As such, the story takes a major backseat and just gives its characters the room to breathe and slowly grow. However, because of that, this is one of those slow burn romances that, for some, might feel a bit outdated. It echoes a lot of the things 2000s shoujo romances are known for, just without the melodramatic parts of the former that make them a major headache to read. There are no budding love triangles here, there are no mountain-sized misunderstandings, and there aren’t many plot-tying cliches that tend to drag romances down to the dregs.
That’s not to say there are no shortcomings either, however.
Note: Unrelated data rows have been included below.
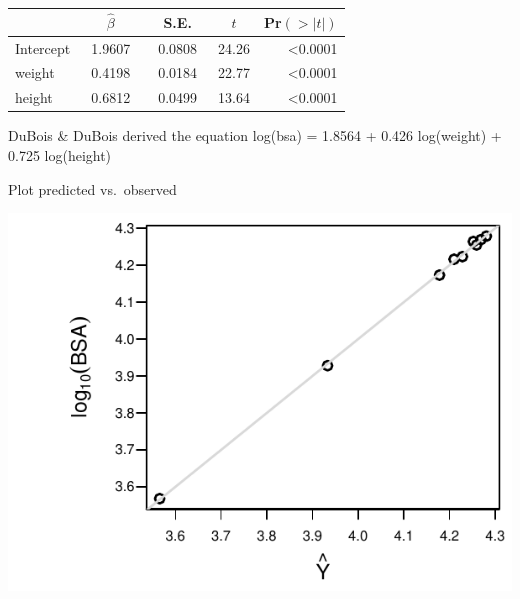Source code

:  \setlongtables\begin{longtable}{lrrrr}\hline
 \multicolumn{1}{l}{}&\multicolumn{1}{c}{$\hat{\beta}$}&\multicolumn{1}{c}{S.E.}&\multicolumn{1}{c}{$t$}&\multicolumn{1}{c}{Pr$(>|t|)$}\tabularnewline
 \hline
 \endhead
 \hline
 \endfoot
 Intercept&~1.9607~&~0.0808~&24.26&\textless 0.0001\tabularnewline
 weight&~0.4198~&~0.0184~&22.77&\textless 0.0001\tabularnewline
 height&~0.6812~&~0.0499~&13.64&\textless 0.0001\tabularnewline
 \hline
 \end{longtable}
 \addtocounter{table}{-1}

DuBois \& DuBois derived the equation log(bsa) = 1.8564 + 0.426
log(weight) + 0.725 log(height)

Plot predicted vs.\ observed
\begin{Schunk}


\centerline{\includegraphics{reg-dreg2-1} }

\end{Schunk}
The story, in many ways, is too safe. As I said, if you aren’t into slow-burn SoL romances, this will likely be one of the most boring anime you’ll ever watch. Not much happens from 1-11 episodes, and though the progress is very evident, it is never front-and-centre. Not much happens, and even comedy isn’t as good as in some other SoL romances, so if this ain’t your cup of tea, you might find it entirely without honey.
I didn’t mind it, though. If anything, I quite liked the fact that the show dropped all pretence that a lot of romantic stories proudly carry. To me, it showed that there is no need to indulge in the classic romantic tropes to carry the story. It is a simple, albeit dramatised, version of the classic high school romance that just showcases two people slowly falling in love over the course of their high school days.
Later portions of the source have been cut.